-- DATA SHOWN follows --

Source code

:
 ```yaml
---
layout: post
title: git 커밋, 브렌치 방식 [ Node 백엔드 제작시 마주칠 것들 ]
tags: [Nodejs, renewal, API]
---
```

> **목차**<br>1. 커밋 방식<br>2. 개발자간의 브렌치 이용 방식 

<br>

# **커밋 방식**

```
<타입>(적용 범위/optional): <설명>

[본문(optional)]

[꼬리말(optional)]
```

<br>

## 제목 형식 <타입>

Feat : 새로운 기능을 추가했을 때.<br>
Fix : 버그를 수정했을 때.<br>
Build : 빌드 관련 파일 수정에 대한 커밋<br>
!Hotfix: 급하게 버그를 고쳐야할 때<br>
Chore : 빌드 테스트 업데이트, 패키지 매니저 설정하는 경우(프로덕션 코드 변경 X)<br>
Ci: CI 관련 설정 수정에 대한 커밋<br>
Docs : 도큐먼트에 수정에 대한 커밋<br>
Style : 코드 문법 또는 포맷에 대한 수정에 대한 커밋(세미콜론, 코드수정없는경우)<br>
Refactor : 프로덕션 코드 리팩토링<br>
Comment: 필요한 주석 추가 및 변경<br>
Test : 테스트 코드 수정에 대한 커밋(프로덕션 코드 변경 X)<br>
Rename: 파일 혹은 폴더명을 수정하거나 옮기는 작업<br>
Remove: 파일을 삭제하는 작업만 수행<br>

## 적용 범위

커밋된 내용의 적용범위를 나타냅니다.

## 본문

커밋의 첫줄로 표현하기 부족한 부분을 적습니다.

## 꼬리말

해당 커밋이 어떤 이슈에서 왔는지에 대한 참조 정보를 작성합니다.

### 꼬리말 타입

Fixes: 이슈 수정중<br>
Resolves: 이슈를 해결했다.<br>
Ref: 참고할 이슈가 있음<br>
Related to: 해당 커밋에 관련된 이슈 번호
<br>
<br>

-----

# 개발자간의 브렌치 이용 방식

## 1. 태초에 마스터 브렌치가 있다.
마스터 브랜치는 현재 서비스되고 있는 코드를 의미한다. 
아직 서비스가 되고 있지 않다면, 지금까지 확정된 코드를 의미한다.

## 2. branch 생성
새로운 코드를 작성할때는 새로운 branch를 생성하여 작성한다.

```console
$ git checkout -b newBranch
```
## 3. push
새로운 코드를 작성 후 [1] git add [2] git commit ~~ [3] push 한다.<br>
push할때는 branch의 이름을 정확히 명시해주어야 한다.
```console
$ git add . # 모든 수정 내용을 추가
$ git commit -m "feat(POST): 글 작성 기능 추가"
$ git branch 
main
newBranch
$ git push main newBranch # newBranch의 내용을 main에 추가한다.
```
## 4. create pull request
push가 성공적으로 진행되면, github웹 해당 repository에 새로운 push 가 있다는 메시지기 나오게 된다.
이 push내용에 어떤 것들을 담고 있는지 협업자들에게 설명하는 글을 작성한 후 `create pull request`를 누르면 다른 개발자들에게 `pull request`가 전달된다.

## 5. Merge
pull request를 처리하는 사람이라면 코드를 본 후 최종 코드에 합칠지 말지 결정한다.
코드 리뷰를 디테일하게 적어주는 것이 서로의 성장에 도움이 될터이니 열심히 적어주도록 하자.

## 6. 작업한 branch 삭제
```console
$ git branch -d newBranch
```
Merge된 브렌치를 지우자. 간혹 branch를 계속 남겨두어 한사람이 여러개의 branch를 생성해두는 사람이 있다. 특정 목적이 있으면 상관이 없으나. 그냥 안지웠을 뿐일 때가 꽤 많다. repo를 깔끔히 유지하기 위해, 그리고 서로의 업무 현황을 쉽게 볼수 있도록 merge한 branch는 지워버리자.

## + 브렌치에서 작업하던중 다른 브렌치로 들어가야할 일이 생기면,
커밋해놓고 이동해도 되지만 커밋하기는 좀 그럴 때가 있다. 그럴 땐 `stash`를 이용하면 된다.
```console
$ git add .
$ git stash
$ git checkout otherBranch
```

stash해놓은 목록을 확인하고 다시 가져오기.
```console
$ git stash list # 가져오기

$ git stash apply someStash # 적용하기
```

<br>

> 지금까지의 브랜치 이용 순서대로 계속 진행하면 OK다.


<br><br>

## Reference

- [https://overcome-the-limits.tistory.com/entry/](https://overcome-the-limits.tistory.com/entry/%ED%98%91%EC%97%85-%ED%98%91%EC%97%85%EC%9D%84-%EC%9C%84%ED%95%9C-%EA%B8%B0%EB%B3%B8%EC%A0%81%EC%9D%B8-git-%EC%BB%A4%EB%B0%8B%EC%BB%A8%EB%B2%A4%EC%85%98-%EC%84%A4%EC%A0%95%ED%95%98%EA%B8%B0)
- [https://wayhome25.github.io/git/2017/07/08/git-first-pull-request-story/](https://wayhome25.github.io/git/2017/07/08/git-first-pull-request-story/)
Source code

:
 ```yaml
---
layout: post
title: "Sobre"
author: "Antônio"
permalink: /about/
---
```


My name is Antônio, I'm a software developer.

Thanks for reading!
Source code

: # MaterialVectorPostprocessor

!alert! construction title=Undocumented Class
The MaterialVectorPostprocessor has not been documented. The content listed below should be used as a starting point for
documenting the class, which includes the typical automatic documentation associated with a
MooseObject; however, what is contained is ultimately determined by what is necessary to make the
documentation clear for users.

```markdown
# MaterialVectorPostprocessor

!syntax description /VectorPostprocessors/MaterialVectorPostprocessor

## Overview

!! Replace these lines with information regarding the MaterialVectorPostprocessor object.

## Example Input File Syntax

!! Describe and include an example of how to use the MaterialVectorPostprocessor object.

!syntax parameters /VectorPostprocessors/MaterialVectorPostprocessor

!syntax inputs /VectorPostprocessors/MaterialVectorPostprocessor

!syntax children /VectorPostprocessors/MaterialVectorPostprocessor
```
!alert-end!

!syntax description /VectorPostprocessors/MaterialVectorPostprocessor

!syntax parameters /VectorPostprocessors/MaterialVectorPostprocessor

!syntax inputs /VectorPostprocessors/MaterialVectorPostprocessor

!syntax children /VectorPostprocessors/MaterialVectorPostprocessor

-- DATA SHOWN concluded --

REQUIRED ACTION ▸
What is needed is every line from the beginning of the data up to and including the line with "Rename: 파일 혹은 폴더명을 수정하거나 옮기는 작업<br>", given again word for word.

RESPONSE TO THE EXERCISE ▸
Source code

:
 ```yaml
---
layout: post
title: git 커밋, 브렌치 방식 [ Node 백엔드 제작시 마주칠 것들 ]
tags: [Nodejs, renewal, API]
---
```

> **목차**<br>1. 커밋 방식<br>2. 개발자간의 브렌치 이용 방식 

<br>

# **커밋 방식**

```
<타입>(적용 범위/optional): <설명>

[본문(optional)]

[꼬리말(optional)]
```

<br>

## 제목 형식 <타입>

Feat : 새로운 기능을 추가했을 때.<br>
Fix : 버그를 수정했을 때.<br>
Build : 빌드 관련 파일 수정에 대한 커밋<br>
!Hotfix: 급하게 버그를 고쳐야할 때<br>
Chore : 빌드 테스트 업데이트, 패키지 매니저 설정하는 경우(프로덕션 코드 변경 X)<br>
Ci: CI 관련 설정 수정에 대한 커밋<br>
Docs : 도큐먼트에 수정에 대한 커밋<br>
Style : 코드 문법 또는 포맷에 대한 수정에 대한 커밋(세미콜론, 코드수정없는경우)<br>
Refactor : 프로덕션 코드 리팩토링<br>
Comment: 필요한 주석 추가 및 변경<br>
Test : 테스트 코드 수정에 대한 커밋(프로덕션 코드 변경 X)<br>
Rename: 파일 혹은 폴더명을 수정하거나 옮기는 작업<br>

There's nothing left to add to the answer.